If $\omega$ is a faithful normal state on a von Neumann algebra $R$, and $P_1, P_2, \ldots$ are projection operators in $R$ such that $\omega(P_n) \rightarrow 0$ as $n \rightarrow \infty$, must the $P_n$ converge to $0$ in the strong operator topology?
(Assuming $R$ has a separating vector, $R$'s faithful normal states are those induced by separating vectors, and the question is equivalent to: If $P_n v \rightarrow 0$ holds for some vector $v$ that is separating for $R$, must it hold for all vectors $v$?)

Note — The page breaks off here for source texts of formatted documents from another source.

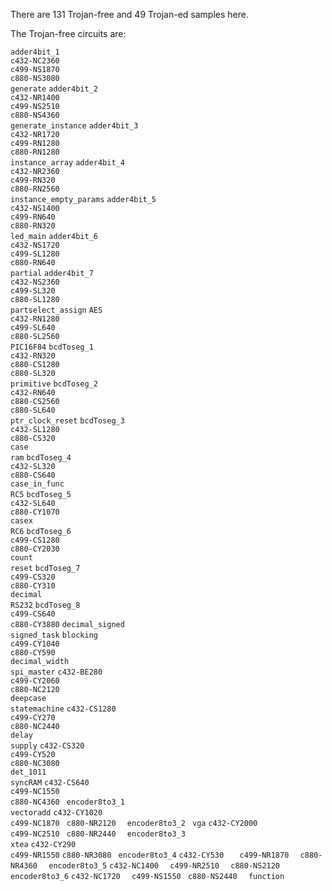 There are 131 Trojan-free and 49 Trojan-ed samples here.

The Trojan-free circuits are:

`adder4bit_1`  
`c432-NC2360`  
`c499-NS1870`  
`c880-NS3080`     
`generate`
`adder4bit_2`  
`c432-NR1400`  
`c499-NS2510`  
`c880-NS4360`     
`generate_instance`
`adder4bit_3`  
`c432-NR1720`  
`c499-RN1280`  
`c880-RN1280`     
`instance_array`
`adder4bit_4`  
`c432-NR2360`  
`c499-RN320`  
`c880-RN2560`     
`instance_empty_params`
`adder4bit_5`  
`c432-NS1400`  
`c499-RN640`  
`c880-RN320`      
`led_main`
`adder4bit_6`  
`c432-NS1720`  
`c499-SL1280`  
`c880-RN640`      
`partial`
`adder4bit_7`  
`c432-NS2360`  
`c499-SL320`   
`c880-SL1280`     
`partselect_assign`
`AES`          
`c432-RN1280`  
`c499-SL640`   
`c880-SL2560`     
`PIC16F84`
`bcdToseg_1`   
`c432-RN320`   
`c880-CS1280`  
`c880-SL320`      
`primitive`
`bcdToseg_2`   
`c432-RN640`   
`c880-CS2560`  
`c880-SL640`      
`ptr_clock_reset`
`bcdToseg_3`   
`c432-SL1280`  
`c880-CS320`   
`case`            
`ram`
`bcdToseg_4`   
`c432-SL320`   
`c880-CS640`   
`case_in_func`    
`RC5`
`bcdToseg_5`   
`c432-SL640`   
`c880-CY1070`  
`casex`           
`RC6`
`bcdToseg_6`   
`c499-CS1280`  
`c880-CY2030`  
`count`           
`reset`
`bcdToseg_7`   
`c499-CS320`   
`c880-CY310`   
`decimal`        
`RS232`
`bcdToseg_8`  
`c499-CS640`  
`c880-CY3880` 
`decimal_signed`  
`signed_task`
`blocking`     
`c499-CY1040`  
`c880-CY590`   
`decimal_width`   
`spi_master`
`c432-BE280`   
`c499-CY2060`  
`c880-NC2120`  
`deepcase`        
`statemachine`
`c432-CS1280`  
`c499-CY270`  
`c880-NC2440`  
`delay`          
`supply`
`c432-CS320`   
`c499-CY520`   
`c880-NC3080`  
`det_1011`        
`syncRAM`
`c432-CS640`   
`c499-NC1550`  
`c880-NC4360 ` 
`encoder8to3_1`  
`vectoradd`
`c432-CY1020`  
`c499-NC1870 ` 
`c880-NR2120  `
`encoder8to3_2 ` 
`vga`
`c432-CY2000`  
`c499-NC2510 ` 
`c880-NR2440  `
`encoder8to3_3 `  
`xtea`
`c432-CY290`   
`c499-NR1550` 
`c880-NR3080 ` 
`encoder8to3_4`
`c432-CY530   `
`c499-NR1870  `
`c880-NR4360  `
`encoder8to3_5`
`c432-NC1400  `
`c499-NR2510  `
`c880-NS2120  `
`encoder8to3_6`
`c432-NC1720  `
`c499-NS1550 `
`c880-NS2440  `
`function`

If $\omega$ is a faithful, normal state then the GNS representation $(H_\omega,\pi_\omega)$ is a faithful, normal representation of $R$. Now the storng operator topology depends on the representation (in contrast to the ultraweak topology) but this is not an issue for us: normal (c.p.) maps are continuous with respect to the ultrastrong topologies and, since $p_n$ are projections (thus self-adjoint) we have that $p_n\to0$ strongly iff $\pi_\omega(p_n)\to0$ strongly.
So it suffices to show that $$\pi_\omega(p_n)\xrightarrow{SOT}0$$ But $(H_\omega,\pi_\omega)$ is a cyclic representation for $M$ and we have the canonical cyclic vector $\xi_\omega$. It is very easy to see that $H_\omega=\overline{\{x\xi_\omega:x\in\pi_\omega(M)'\}}$, i.e. that $\xi_\omega$ is also a cyclic vector for the commutant of $\pi_\omega(M)$.
Let $\eta\in H_\omega$. We will show that $\lim_{n\to\infty}\langle\pi_\omega(p_n)\eta,\eta\rangle=0$ and from this we will conclude that $\lim_{n\to\infty}\pi_\omega(p_n)\eta=0$, because $$\lim_{n\to\infty}\|\pi_\omega(p_n)\eta\|^2=\lim_n\langle\pi_\omega(p_n)\eta,\pi_\omega(p_n)\eta\rangle=\lim_n\langle\pi_\omega(p_n)^2\eta,\eta\rangle=\lim_n\langle\pi_\omega(p_n)\eta,\eta\rangle=0.$$ Since $\eta$ was arbitrary, this will prove that $\pi_\omega(p_n)\to0$ strongly.
Now if $\varepsilon>0$ we find $x\in\pi_\omega(M)'$ so that $\|\eta-x\xi_\omega\|<\varepsilon$.
Now $$0\leq\langle\pi_\omega(p_n)x\xi_\omega,x\xi_\omega\rangle=\langle x^*x\pi_\omega(p_n)\xi_\omega,\xi_\omega\rangle\leq\langle \|x^*x\|\cdot1_{H_\omega}\cdot\pi_\omega(p_n)\xi_\omega,\xi_\omega\rangle=\|x\|^2\cdot\omega(p_n)\to0 $$
With a little housekeeping (one needs to write $\eta=\eta-x\xi_\omega+x\xi_\omega$ and do some Cauchy-Schwarz es), this will show that $\langle\pi_\omega(p_n)\eta,\eta\rangle$ becomes arbitrarily small while $n$ gets large, proving the claim.
I am posting this because I find Takesaki's book hard to read sometimes. I think this is more elementary than the approach presented there, but of course it is essentially the same.